Material provided: Begin

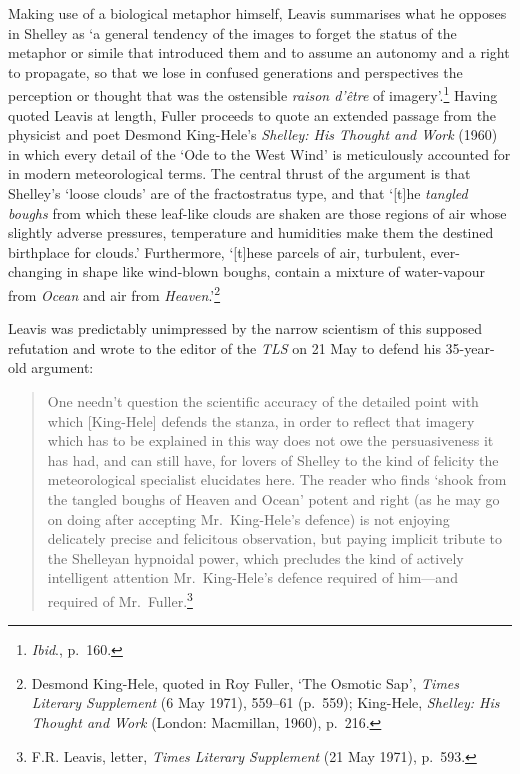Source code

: \documentclass[]{article}
\begin{document}
\noindent Making use of a biological metaphor himself, Leavis summarises
what he opposes in Shelley as ‘a general tendency of the images to
forget the status of the metaphor or simile that introduced them and to
assume an autonomy and a right to propagate, so that we lose in confused
generations and perspectives the perception or thought that was the
ostensible \emph{raison d’être} of imagery’.\footnote{\emph{Ibid}.,
  p.~160.} Having quoted Leavis at length, Fuller proceeds to quote an
extended passage from the physicist and poet Desmond King-Hele’s
\emph{Shelley: His Thought and Work} (1960) in which every detail of the
‘Ode to the West Wind’ is meticulously accounted for in modern
meteorological terms. The central thrust of the argument is that
Shelley’s ‘loose clouds’ are of the fractostratus type, and that
‘{[}t{]}he \emph{tangled boughs} from which these leaf-like clouds are
shaken are those regions of air whose slightly adverse pressures,
temperature and humidities make them the destined birthplace for
clouds.’ Furthermore, ‘{[}t{]}hese parcels of air, turbulent,
ever-changing in shape like wind-blown boughs, contain a mixture of
water-vapour from \emph{Ocean} and air from \emph{Heaven}.’\footnote{Desmond
  King-Hele, quoted in Roy Fuller, ‘The Osmotic Sap’, \emph{Times
  Literary Supplement} (6 May 1971), 559–61 (p.~559); King-Hele,
  \emph{Shelley: His Thought and Work} (London: Macmillan, 1960),
  p.~216.}

Leavis was predictably unimpressed by the narrow scientism of this
supposed refutation and wrote to the editor of the \emph{TLS} on 21 May
to defend his 35-year-old argument:

\begin{quote}
\singlespacing One needn’t question the scientific accuracy of the
detailed point with which {[}King-Hele{]} defends the stanza, in order
to reflect that imagery which has to be explained in this way does not
owe the persuasiveness it has had, and can still have, for lovers of
Shelley to the kind of felicity the meteorological specialist elucidates
here. The reader who finds ‘shook from the tangled boughs of Heaven and
Ocean’ potent and right (as he may go on doing after accepting
Mr.~King-Hele’s defence) is not enjoying delicately precise and
felicitous observation, but paying implicit tribute to the Shelleyan
hypnoidal power, which precludes the kind of actively intelligent
attention Mr.~King-Hele’s defence required of him—and required of
Mr.~Fuller.\footnote{F.R. Leavis, letter, \emph{Times Literary
  Supplement} (21 May 1971), p.~593.}
\end{quote}
\end{document}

Material provided: End

**Try it:** Set down only the lines running from the line with "Mr.~King-Hele’s defence) is" to the end of the entries above, both included, exactly as they stand.

**The completed task:**
Mr.~King-Hele’s defence) is not enjoying delicately precise and
felicitous observation, but paying implicit tribute to the Shelleyan
hypnoidal power, which precludes the kind of actively intelligent
attention Mr.~King-Hele’s defence required of him—and required of
Mr.~Fuller.\footnote{F.R. Leavis, letter, \emph{Times Literary
  Supplement} (21 May 1971), p.~593.}
\end{quote}
\end{document}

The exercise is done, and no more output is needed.